# Task requirements
Check every line of the data for the word "Cortex", and copy those that have it.
═════ Records for this exercise ═════
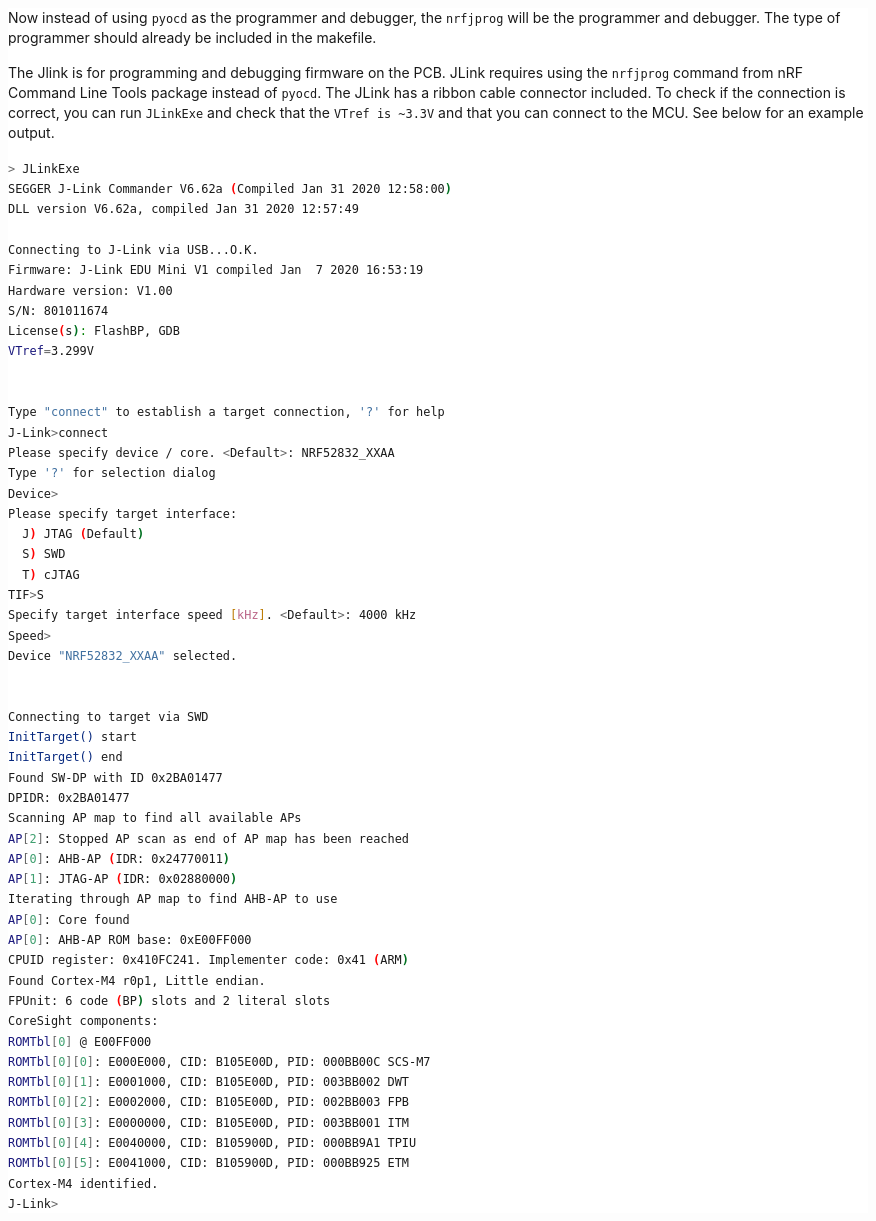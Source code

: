 Now instead of using `pyocd` as the programmer and debugger, the `nrfjprog` will be the programmer and debugger. The type of programmer should already be included in the makefile.

The Jlink is for programming and debugging firmware on the PCB. JLink requires using the `nrfjprog` command from nRF Command Line Tools package instead of `pyocd`. The JLink has a ribbon cable connector included. To check if the connection is correct, you can run `JLinkExe` and check that the `VTref is ~3.3V` and that you can connect to the MCU. See below for an example output.

```sh
> JLinkExe
SEGGER J-Link Commander V6.62a (Compiled Jan 31 2020 12:58:00)
DLL version V6.62a, compiled Jan 31 2020 12:57:49

Connecting to J-Link via USB...O.K.
Firmware: J-Link EDU Mini V1 compiled Jan  7 2020 16:53:19
Hardware version: V1.00
S/N: 801011674
License(s): FlashBP, GDB
VTref=3.299V


Type "connect" to establish a target connection, '?' for help
J-Link>connect
Please specify device / core. <Default>: NRF52832_XXAA
Type '?' for selection dialog
Device>
Please specify target interface:
  J) JTAG (Default)
  S) SWD
  T) cJTAG
TIF>S
Specify target interface speed [kHz]. <Default>: 4000 kHz
Speed>
Device "NRF52832_XXAA" selected.


Connecting to target via SWD
InitTarget() start
InitTarget() end
Found SW-DP with ID 0x2BA01477
DPIDR: 0x2BA01477
Scanning AP map to find all available APs
AP[2]: Stopped AP scan as end of AP map has been reached
AP[0]: AHB-AP (IDR: 0x24770011)
AP[1]: JTAG-AP (IDR: 0x02880000)
Iterating through AP map to find AHB-AP to use
AP[0]: Core found
AP[0]: AHB-AP ROM base: 0xE00FF000
CPUID register: 0x410FC241. Implementer code: 0x41 (ARM)
Found Cortex-M4 r0p1, Little endian.
FPUnit: 6 code (BP) slots and 2 literal slots
CoreSight components:
ROMTbl[0] @ E00FF000
ROMTbl[0][0]: E000E000, CID: B105E00D, PID: 000BB00C SCS-M7
ROMTbl[0][1]: E0001000, CID: B105E00D, PID: 003BB002 DWT
ROMTbl[0][2]: E0002000, CID: B105E00D, PID: 002BB003 FPB
ROMTbl[0][3]: E0000000, CID: B105E00D, PID: 003BB001 ITM
ROMTbl[0][4]: E0040000, CID: B105900D, PID: 000BB9A1 TPIU
ROMTbl[0][5]: E0041000, CID: B105900D, PID: 000BB925 ETM
Cortex-M4 identified.
J-Link>

```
═════
# Exercise answer
Found Cortex-M4 r0p1, Little endian.
Cortex-M4 identified.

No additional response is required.